The task: The entries below should be set down again exactly, with every picture left out.

Dataset entries:
########################################

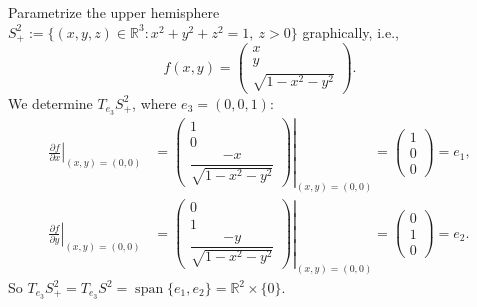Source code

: \begin{example}
Parametrize the upper hemisphere $S^2_+ := \{(x,y,z)\in\mathbb{R}^3 : x^2+y^2+z^2=1,\ z>0\}$
graphically, i.e.,
\[f(x,y) = \begin{pmatrix} x \\ y \\ \sqrt{1-x^2-y^2} \end{pmatrix}.\]
We determine $T_{e_3}S^2_+$, where $e_3 = (0,0,1)$:
\begin{align*}
\left.\frac{\partial f}{\partial x}\right|_{(x,y)=(0,0)}
  &= \left.\begin{pmatrix} 1 \\ 0 \\ \dfrac{-x}{\sqrt{1-x^2-y^2}}\end{pmatrix}\right|_{(x,y)=(0,0)}
   = \begin{pmatrix}1\\0\\0\end{pmatrix} = e_1, \\[1ex]
\left.\frac{\partial f}{\partial y}\right|_{(x,y)=(0,0)}
  &= \left.\begin{pmatrix} 0 \\ 1 \\ \dfrac{-y}{\sqrt{1-x^2-y^2}}\end{pmatrix}\right|_{(x,y)=(0,0)}
   = \begin{pmatrix}0\\1\\0\end{pmatrix} = e_2.
\end{align*}
So $T_{e_3}S^2_+ = T_{e_3}S^2 = \operatorname{span}\{e_1,e_2\} = \mathbb{R}^2\times\{0\}$.
\end{example}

########################################

Result of this task:
Source code

: \begin{example}
Parametrize the upper hemisphere $S^2_+ := \{(x,y,z)\in\mathbb{R}^3 : x^2+y^2+z^2=1,\ z>0\}$
graphically, i.e.,
\[f(x,y) = \begin{pmatrix} x \\ y \\ \sqrt{1-x^2-y^2} \end{pmatrix}.\]
We determine $T_{e_3}S^2_+$, where $e_3 = (0,0,1)$:
\begin{align*}
\left.\frac{\partial f}{\partial x}\right|_{(x,y)=(0,0)}
  &= \left.\begin{pmatrix} 1 \\ 0 \\ \dfrac{-x}{\sqrt{1-x^2-y^2}}\end{pmatrix}\right|_{(x,y)=(0,0)}
   = \begin{pmatrix}1\\0\\0\end{pmatrix} = e_1, \\[1ex]
\left.\frac{\partial f}{\partial y}\right|_{(x,y)=(0,0)}
  &= \left.\begin{pmatrix} 0 \\ 1 \\ \dfrac{-y}{\sqrt{1-x^2-y^2}}\end{pmatrix}\right|_{(x,y)=(0,0)}
   = \begin{pmatrix}0\\1\\0\end{pmatrix} = e_2.
\end{align*}
So $T_{e_3}S^2_+ = T_{e_3}S^2 = \operatorname{span}\{e_1,e_2\} = \mathbb{R}^2\times\{0\}$.
\end{example}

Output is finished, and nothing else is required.